Lining avoids draining canal

British Waterways

Locaton: Monmouthshire & Brecon Canal

Technique: EcoCIPP lining

Main Contractor: OnSite Central

Sub-Contractor: Perco Engineering Services

The original canal engineers incorporated stone or brick-built culverts at points where the canal intersected natural streams. Some are now overgrown, leaking or have even collapsed. Making major repairs to these structures normally involves damming off and draining a section of the canal so that the bed can be excavated and the culvert opened up from above.

Culvert repairs on the Monmouthshire and Brecon canal are the responsibility of OnSite, as part of its cleaning contract for British Waterways. Onsite uses its own ‘Portadam’ equipment to limit the amount of canal drainage required but it is often very costly to get excavation plant to site, because of access difficulties in rural areas.

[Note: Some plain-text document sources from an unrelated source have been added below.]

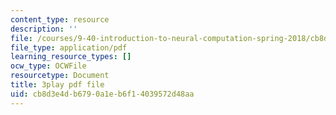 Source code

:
 ```yaml
---
content_type: resource
description: ''
file: /courses/9-40-introduction-to-neural-computation-spring-2018/cb8d3e4db6790a1eb6f14039572d48aa_5KhcA454er0.pdf
file_type: application/pdf
learning_resource_types: []
ocw_type: OCWFile
resourcetype: Document
title: 3play pdf file
uid: cb8d3e4d-b679-0a1e-b6f1-4039572d48aa
---
```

Perco convinced OnSite that the EcoCIPP system, with its strong GRP liner, could be used to line the culverts, without excavation, to provide both a leak-free watercourse and structural reinforcement to the stonework.
The diameters of the six stone culverts ranged from 600mm to 900mm. ‘Each one was an individual case,’ commented Brian Perkins, Civil Engineering Manager with OnSite: ‘Some were siphon culverts and some were blocked up and overgrown by trees. Others had become flattened in section, so that in a 900mm culvert, Perco used a 700mm circular liner and we put in a structural grout to each side. The flexibility of the EcoCIPP system gave us a number of options and the fact that it uses a UV-cured liner meant we did not need to get a boiler truck to each site.

‘Our usual procedure would be to dam off and drain a 25m to 30m section of the canal, dig out three or four metres, complete the work and then replace the puddling clay.’

With some head walls to dismantle and rebuild, along with camera inspection, jetting and vacuum clean-out required, the speed of the lining process was also a major asset to Onsite. The canal was only closed during October and November for the refurbishment work. The project was successfully completed in the allotted time, as part of a £9-10 million scheme by British Waterways to repair and upgrade 25km of the canal and to prevent flooding in the area around Abergavenny.